Structural and vibrational properties of TiS(2) with the CdI(2) structure have been studied to high pressures from density functional calculations with the local density approximation (LDA). The calculated axial compressibility of the CdI(2)-type phase agrees well with experimental data and is typical of layered transition-metal dichalcogenides. The obtained phonon dispersions show a good correspondence with available experiments. A phonon anomaly is revealed at 0 GPa, but is much reduced at 20 GPa. The thermodynamic properties of this phase were also calculated at high pressures and high temperatures using the quasi-harmonic approximation. Our LDA study on the pressure-induced phase transition sequence predicts that the CdI(2)-type TiS(2), the phase stable at ambient conditions, should transform to the cotunnite phase at 15.1 GPa, then to a tetragonal phase (I4/mmm) at 45.0 GPa.
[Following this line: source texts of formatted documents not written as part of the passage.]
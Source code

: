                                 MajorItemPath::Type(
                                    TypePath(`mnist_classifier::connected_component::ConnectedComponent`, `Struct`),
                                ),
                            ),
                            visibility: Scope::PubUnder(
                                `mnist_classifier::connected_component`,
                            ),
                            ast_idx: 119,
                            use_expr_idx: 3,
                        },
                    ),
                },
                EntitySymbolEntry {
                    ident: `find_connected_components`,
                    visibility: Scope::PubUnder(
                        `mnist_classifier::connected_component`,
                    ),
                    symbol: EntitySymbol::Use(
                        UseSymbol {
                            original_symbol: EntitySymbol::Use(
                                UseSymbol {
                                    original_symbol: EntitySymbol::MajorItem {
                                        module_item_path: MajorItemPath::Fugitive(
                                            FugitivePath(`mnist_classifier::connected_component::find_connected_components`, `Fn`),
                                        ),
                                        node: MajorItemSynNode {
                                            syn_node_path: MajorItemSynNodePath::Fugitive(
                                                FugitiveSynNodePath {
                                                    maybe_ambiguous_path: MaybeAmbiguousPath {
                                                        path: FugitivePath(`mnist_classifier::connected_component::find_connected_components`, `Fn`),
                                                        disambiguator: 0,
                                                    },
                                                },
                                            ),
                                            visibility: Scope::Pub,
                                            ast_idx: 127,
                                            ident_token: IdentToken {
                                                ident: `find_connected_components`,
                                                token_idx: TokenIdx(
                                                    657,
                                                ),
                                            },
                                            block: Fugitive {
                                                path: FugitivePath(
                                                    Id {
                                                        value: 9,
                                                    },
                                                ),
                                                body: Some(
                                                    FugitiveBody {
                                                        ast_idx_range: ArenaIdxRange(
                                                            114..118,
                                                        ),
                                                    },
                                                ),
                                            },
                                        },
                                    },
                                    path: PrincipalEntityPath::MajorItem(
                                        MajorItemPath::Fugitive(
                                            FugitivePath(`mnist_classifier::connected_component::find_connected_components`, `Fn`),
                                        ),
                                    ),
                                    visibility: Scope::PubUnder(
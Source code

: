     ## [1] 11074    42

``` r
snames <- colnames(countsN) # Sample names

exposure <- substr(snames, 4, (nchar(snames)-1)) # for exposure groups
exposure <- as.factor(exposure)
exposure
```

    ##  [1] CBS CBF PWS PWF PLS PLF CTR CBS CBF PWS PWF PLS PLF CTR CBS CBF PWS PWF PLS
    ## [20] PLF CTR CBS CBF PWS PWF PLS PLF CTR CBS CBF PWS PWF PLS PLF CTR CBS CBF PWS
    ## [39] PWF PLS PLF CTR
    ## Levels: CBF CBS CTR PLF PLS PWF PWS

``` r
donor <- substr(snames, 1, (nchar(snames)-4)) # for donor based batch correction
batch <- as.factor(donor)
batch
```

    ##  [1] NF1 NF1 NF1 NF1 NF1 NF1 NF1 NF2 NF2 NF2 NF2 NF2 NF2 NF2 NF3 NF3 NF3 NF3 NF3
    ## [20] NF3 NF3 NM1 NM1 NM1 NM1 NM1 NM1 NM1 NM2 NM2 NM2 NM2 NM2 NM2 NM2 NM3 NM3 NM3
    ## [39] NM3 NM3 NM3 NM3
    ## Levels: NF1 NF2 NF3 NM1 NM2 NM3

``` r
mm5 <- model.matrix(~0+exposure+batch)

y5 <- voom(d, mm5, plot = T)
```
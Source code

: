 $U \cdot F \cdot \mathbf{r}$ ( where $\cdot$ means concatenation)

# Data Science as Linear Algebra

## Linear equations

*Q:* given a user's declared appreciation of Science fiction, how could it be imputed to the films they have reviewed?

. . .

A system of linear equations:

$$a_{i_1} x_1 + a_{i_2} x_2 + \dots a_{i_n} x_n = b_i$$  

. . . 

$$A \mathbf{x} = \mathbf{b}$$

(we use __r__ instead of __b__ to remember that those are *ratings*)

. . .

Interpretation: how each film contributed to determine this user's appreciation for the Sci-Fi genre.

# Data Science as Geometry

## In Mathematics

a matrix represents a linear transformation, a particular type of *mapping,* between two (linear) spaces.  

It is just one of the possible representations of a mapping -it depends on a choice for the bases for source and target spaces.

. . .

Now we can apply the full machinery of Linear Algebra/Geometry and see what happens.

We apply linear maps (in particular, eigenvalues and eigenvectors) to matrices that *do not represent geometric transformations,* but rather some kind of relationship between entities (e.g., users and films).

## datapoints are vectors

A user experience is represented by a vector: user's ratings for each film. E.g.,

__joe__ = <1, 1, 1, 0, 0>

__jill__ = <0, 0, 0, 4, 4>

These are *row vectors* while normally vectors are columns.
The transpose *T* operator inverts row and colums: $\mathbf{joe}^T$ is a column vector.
The tetragonal phase remains stable to at least 500 GPa. The existence of the tetragonal phase at high pressures is consistent with our previous findings in NiS(2) (Yu and Ross 2010 J. Phys.: Condens. Matter 22 235401). The cotunnite phase, although only stable in a narrow pressure range between 15.1 and 45.0 GPa, displays the formation of a compact S network between 100 and 200 GPa, which is evidenced by a kink in the variation of unit cell lengths with pressure. The electron density analysis in cotunnite shows that valence electrons are delocalized from Ti atoms and concentrated near the S network.